Honokaa senior-to-be Yvonne Daniels hit three 3-pointers down the stretch, helping the Stars whittle down what was a 12-point deficit down to four with about 2 minutes remaining.
In the end, 25 turnovers and 11-of-19 shooting from the free throw line spelled doom for the Big Island club basketball team.
“If we made our free throws, we could have won this,’’ said Schuckert, a Stars co-coach along with Daphne Honma.
Waiakea rising senior Daven Namohala-Roloos and Hilo junior-to-be Amber Vaughn each had six points, and the Stars recorded nine steals in their final game.
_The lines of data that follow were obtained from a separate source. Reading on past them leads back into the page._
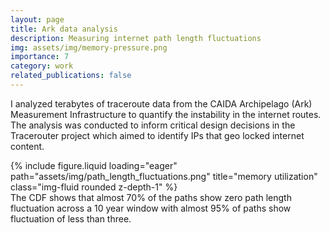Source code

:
 ```yaml
---
layout: page
title: Ark data analysis
description: Measuring internet path length fluctuations
img: assets/img/memory-pressure.png
importance: 7
category: work
related_publications: false
---
```


I analyzed terabytes of traceroute data from the CAIDA Archipelago (Ark) Measurement Infrastructure to quantify the instability in the internet routes. The analysis was conducted to inform critical design decisions in the Tracerouter project which aimed to identify IPs that geo locked internet content. 

<div class="row">
    <div class="col-sm mt-3 mt-md-0">
        {% include figure.liquid loading="eager" path="assets/img/path_length_fluctuations.png" title="memory utilization" class="img-fluid rounded z-depth-1" %}
    </div>
</div>
<div class="caption">
    The CDF shows that almost 70% of the paths show zero path length fluctuation across a 10 year window with almost 95% of paths show fluctuation of less than three.
</div>
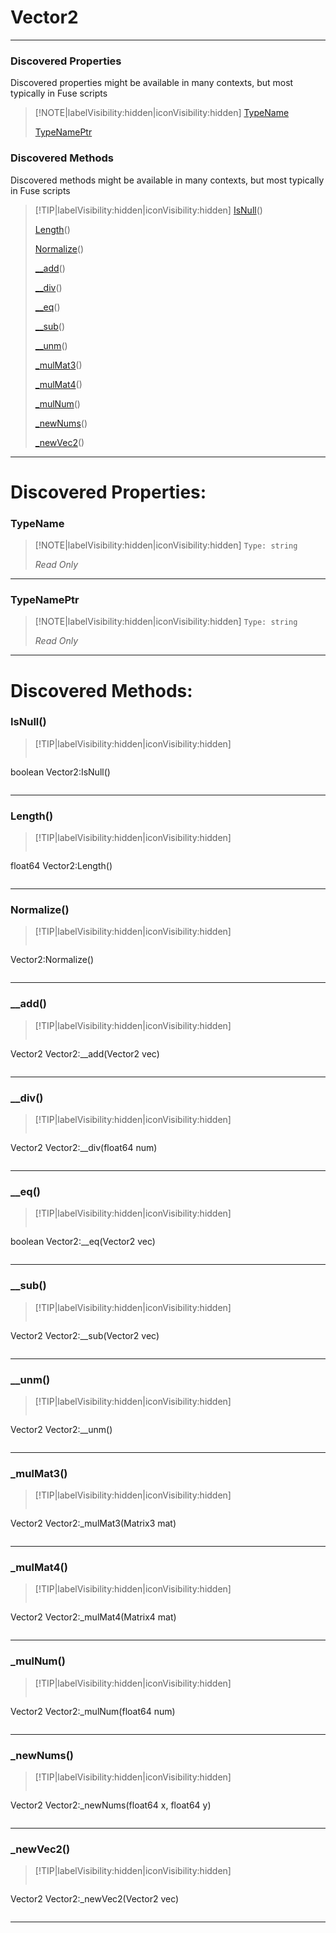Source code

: # Vector2
___
### Discovered Properties  
Discovered properties might be available in many contexts, but most typically in Fuse scripts  
> [!NOTE|labelVisibility:hidden|iconVisibility:hidden]
> [TypeName](#TypeName)
>
> [TypeNamePtr](#TypeNamePtr)
>
### Discovered Methods  
Discovered methods might be available in many contexts, but most typically in Fuse scripts  
> [!TIP|labelVisibility:hidden|iconVisibility:hidden]
> [IsNull](#IsNull)()
>
> [Length](#Length)()
>
> [Normalize](#Normalize)()
>
> [__add](#__add)()
>
> [__div](#__div)()
>
> [__eq](#__eq)()
>
> [__sub](#__sub)()
>
> [__unm](#__unm)()
>
> [_mulMat3](#_mulMat3)()
>
> [_mulMat4](#_mulMat4)()
>
> [_mulNum](#_mulNum)()
>
> [_newNums](#_newNums)()
>
> [_newVec2](#_newVec2)()
>
___

# Discovered Properties: <!-- {docsify-ignore} -->

### TypeName
> [!NOTE|labelVisibility:hidden|iconVisibility:hidden]
> `Type: string`
>
> *<span class="read_only">Read Only</span>*
>
___

### TypeNamePtr
> [!NOTE|labelVisibility:hidden|iconVisibility:hidden]
> `Type: string`
>
> *<span class="read_only">Read Only</span>*
>
___


# Discovered Methods: <!-- {docsify-ignore} -->

### IsNull()
> [!TIP|labelVisibility:hidden|iconVisibility:hidden]
> ```php
boolean Vector2:IsNull()
> ```
>
___

### Length()
> [!TIP|labelVisibility:hidden|iconVisibility:hidden]
> ```php
float64 Vector2:Length()
> ```
>
___

### Normalize()
> [!TIP|labelVisibility:hidden|iconVisibility:hidden]
> ```php
 Vector2:Normalize()
> ```
>
___

### __add()
> [!TIP|labelVisibility:hidden|iconVisibility:hidden]
> ```php
Vector2 Vector2:__add(Vector2 vec)
> ```
>
___

### __div()
> [!TIP|labelVisibility:hidden|iconVisibility:hidden]
> ```php
Vector2 Vector2:__div(float64 num)
> ```
>
___

### __eq()
> [!TIP|labelVisibility:hidden|iconVisibility:hidden]
> ```php
boolean Vector2:__eq(Vector2 vec)
> ```
>
___

### __sub()
> [!TIP|labelVisibility:hidden|iconVisibility:hidden]
> ```php
Vector2 Vector2:__sub(Vector2 vec)
> ```
>
___

### __unm()
> [!TIP|labelVisibility:hidden|iconVisibility:hidden]
> ```php
Vector2 Vector2:__unm()
> ```
>
___

### _mulMat3()
> [!TIP|labelVisibility:hidden|iconVisibility:hidden]
> ```php
Vector2 Vector2:_mulMat3(Matrix3 mat)
> ```
>
___

### _mulMat4()
> [!TIP|labelVisibility:hidden|iconVisibility:hidden]
> ```php
Vector2 Vector2:_mulMat4(Matrix4 mat)
> ```
>
___

### _mulNum()
> [!TIP|labelVisibility:hidden|iconVisibility:hidden]
> ```php
Vector2 Vector2:_mulNum(float64 num)
> ```
>
___

### _newNums()
> [!TIP|labelVisibility:hidden|iconVisibility:hidden]
> ```php
Vector2 Vector2:_newNums(float64 x, float64 y)
> ```
>
___

### _newVec2()
> [!TIP|labelVisibility:hidden|iconVisibility:hidden]
> ```php
Vector2 Vector2:_newVec2(Vector2 vec)
> ```
>
___

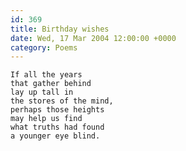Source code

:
 ```yaml
---
id: 369
title: Birthday wishes
date: Wed, 17 Mar 2004 12:00:00 +0000
category: Poems
---
```


    If all the years  
    that gather behind  
    lay up tall in  
    the stores of the mind,  
    perhaps those heights  
    may help us find  
    what truths had found  
    a younger eye blind.


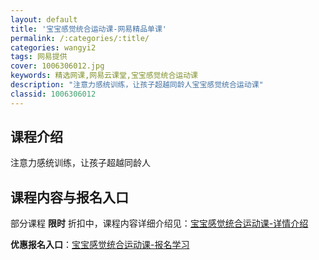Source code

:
 ```yaml
---
layout: default
title: '宝宝感觉统合运动课-网易精品单课'
permalink: /:categories/:title/
categories: wangyi2
tags: 网易提供
cover: 1006306012.jpg
keywords: 精选网课,网易云课堂,宝宝感觉统合运动课
description: "注意力感统训练，让孩子超越同龄人宝宝感觉统合运动课"
classid: 1006306012
---
```


## 课程介绍

注意力感统训练，让孩子超越同龄人

## 课程内容与报名入口

部分课程 **限时** 折扣中，课程内容详细介绍见：[宝宝感觉统合运动课-详情介绍](https://study.163.com/course/introduction/1006306012.htm?share=1&shareId=1025206652&utm_campaign=share&utm_medium=iphoneShare&utm_source=&utm_u=1025206652)

**优惠报名入口**：[宝宝感觉统合运动课-报名学习](https://study.163.com/course/introduction/1006306012.htm?share=1&shareId=1025206652&utm_campaign=share&utm_medium=iphoneShare&utm_source=&utm_u=1025206652)

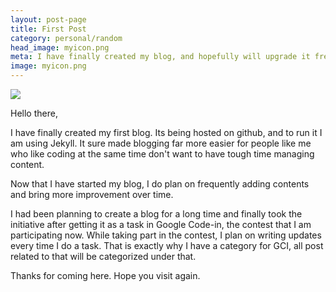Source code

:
 ```yaml
---
layout: post-page
title: First Post
category: personal/random
head_image: myicon.png
meta: I have finally created my blog, and hopefully will upgrade it frequently.
image: myicon.png
---
```


<img src="{{site.baseurl}}/img/{{page.head_image}}"/>

Hello there,

I have finally created my first blog. Its being hosted on github, and to run
it I am using Jekyll. It sure made blogging far more easier for people like me who like
coding at the same time don't want to have tough time managing content.

Now that I have started my blog, I do plan on frequently adding contents and bring more
improvement over time.

I had been planning to create a blog for a long time and finally took the initiative after
getting it as a task in Google Code-in, the contest that I am participating now. While taking part
in the contest, I plan on writing updates every time I do a task. That is exactly why I
have a category for GCI, all post related to that will be categorized under that.

Thanks for coming here. Hope you visit again.
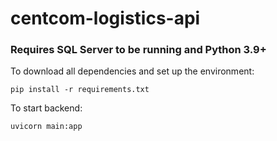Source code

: # centcom-logistics-api
### Requires SQL Server to be running and Python 3.9+
To download all dependencies and set up the environment:
```
pip install -r requirements.txt
```
To start backend:
```
uvicorn main:app
```
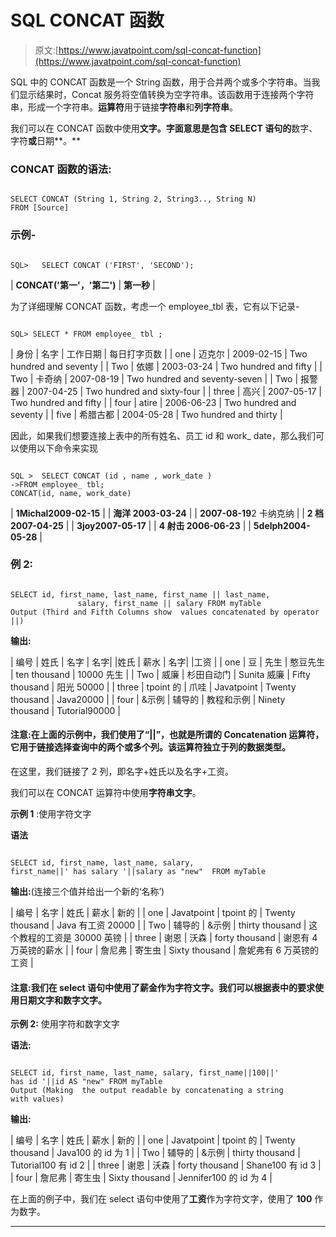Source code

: # SQL CONCAT 函数

> 原文:[https://www.javatpoint.com/sql-concat-function](https://www.javatpoint.com/sql-concat-function)

SQL 中的 CONCAT 函数是一个 String 函数，用于合并两个或多个字符串。当我们显示结果时，Concat 服务将空值转换为空字符串。该函数用于连接两个字符串，形成一个字符串。**运算符**用于链接**字符串**和**列字符串**。

我们可以在 CONCAT 函数中使用**文字。字面意思是包含 SELECT 语句的**数字、字符**或**日期**。**

### CONCAT 函数的语法:

```

SELECT CONCAT (String 1, String 2, String3.., String N)
FROM [Source]

```

### 示例-

```

SQL>   SELECT CONCAT ('FIRST', 'SECOND');

```

| **CONCAT('第一'，'第二')** | **第一秒** |

为了详细理解 CONCAT 函数，考虑一个 employee_tbl 表，它有以下记录-

```

SQL> SELECT * FROM employee_ tbl ; 

```

| 身份 | 名字 | 工作日期 | 每日打字页数 |
| one | 迈克尔 | 2009-02-15 | Two hundred and seventy |
| Two | 依娜 | 2003-03-24 | Two hundred and fifty |
| Two | 卡奇纳 | 2007-08-19 | Two hundred and seventy-seven |
| Two | 报警器 | 2007-04-25 | Two hundred and sixty-four |
| three | 高兴 | 2007-05-17 | Two hundred and fifty |
| four | atire | 2006-06-23 | Two hundred and seventy |
| five | 希腊古都 | 2004-05-28 | Two hundred and thirty |

因此，如果我们想要连接上表中的所有姓名、员工 id 和 work_ date，那么我们可以使用以下命令来实现

```

SQL >  SELECT CONCAT (id , name , work_date )
->FROM employee_ tbl;  
CONCAT(id, name, work_date)

```

| **1Michal2009-02-15** |
| **海洋 2003-03-24** |
| **2007-08-19**2 卡纳克纳 |
| **2 档 2007-04-25** |
| **3joy2007-05-17** |
| **4 射击 2006-06-23** |
| **5delph2004-05-28** |

### 例 2:

```

SELECT id, first_name, last_name, first_name || last_name, 
               salary, first_name || salary FROM myTable
Output (Third and Fifth Columns show  values concatenated by operator ||)

```

**输出:**

| 编号 | 姓氏 | 名字 | 名字&#124; &#124;姓氏 | 薪水 | 名字&#124; &#124;工资 |
| one | 豆 | 先生 | 憨豆先生 | ten thousand | 10000 先生 |
| Two | 威廉 | 杉田自动门 | Sunita 威廉 | Fifty thousand | 阳光 50000 |
| three | tpoint 的 | 爪哇 | Javatpoint | Twenty thousand | Java20000 |
| four | &示例 | 辅导的 | 教程和示例 | Ninety thousand | Tutorial90000 |

#### 注意:在上面的示例中，我们使用了“||”，也就是所谓的 Concatenation 运算符，它用于链接选择查询中的两个或多个列。该运算符独立于列的数据类型。
在这里，我们链接了 2 列，即名字+姓氏以及名字+工资。

我们可以在 CONCAT 运算符中使用**字符串文字**。

**示例 1** :使用字符文字

**语法**

```

SELECT id, first_name, last_name, salary, 
first_name||' has salary '||salary as "new"  FROM myTable

```

**输出:**(连接三个值并给出一个新的‘名称’)

| 编号 | 名字 | 姓氏 | 薪水 | 新的 |
| one | Javatpoint | tpoint 的 | Twenty thousand | Java 有工资 20000 |
| Two | 辅导的 | &示例 | thirty thousand | 这个教程的工资是 30000 英镑 |
| three | 谢恩 | 沃森 | forty thousand | 谢恩有 4 万英镑的薪水 |
| four | 詹尼弗 | 寄生虫 | Sixty thousand | 詹妮弗有 6 万英镑的工资 |

#### 注意:我们在 select 语句中使用了薪金作为字符文字。我们可以根据表中的要求使用日期文字和数字文字。

**示例 2:** 使用字符和数字文字

**语法:**

```

SELECT id, first_name, last_name, salary, first_name||100||' 
has id '||id AS "new" FROM myTable
Output (Making  the output readable by concatenating a string
with values)

```

**输出:**

| 编号 | 名字 | 姓氏 | 薪水 | 新的 |
| one | Javatpoint | tpoint 的 | Twenty thousand | Java100 的 id 为 1 |
| Two | 辅导的 | &示例 | thirty thousand | Tutorial100 有 id 2 |
| three | 谢恩 | 沃森 | forty thousand | Shane100 有 id 3 |
| four | 詹尼弗 | 寄生虫 | Sixty thousand | Jennifer100 的 id 为 4 |

在上面的例子中，我们在 select 语句中使用了**工资**作为字符文字，使用了 **100** 作为数字。

* * *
HPA junior-to-be Tiana Reynolds, Lahainaluna Middle School eighth-grader Kalo Uhilo and four other Honokaa players — senior Keana Kaohimaunu, junior Shemika Frazier, and sophomores Jasmine Castro and Shayla Ignacio — round out the nine-member Stars.
Before the End of the Trails tournament, the Stars played three more games in an EOT warmup tournament.
Schuckert and Honma first formed the Stars three months ago, but the team conducted full practices for only three weeks before leaving for the mainland. Schuckert said playing against elite competition showed the players what they need to work on before the Big Island Interscholastic Federation girls basketball season begins in December.
“They’ve improved since we got them (together),’’ Schuckert said.
During their stay in Oregon, the Stars also visited various universities, ranging from smaller colleges such as Willamette University and Lewis & Clark to Pac-12 schools such as Oregon and Oregon State.
The purpose: getting the players to realize they have plenty of options outside of Hawaii when they must choose a college to attend.
“We hope this experience will get their eyes open and envision something bigger,’’ Schuckert said.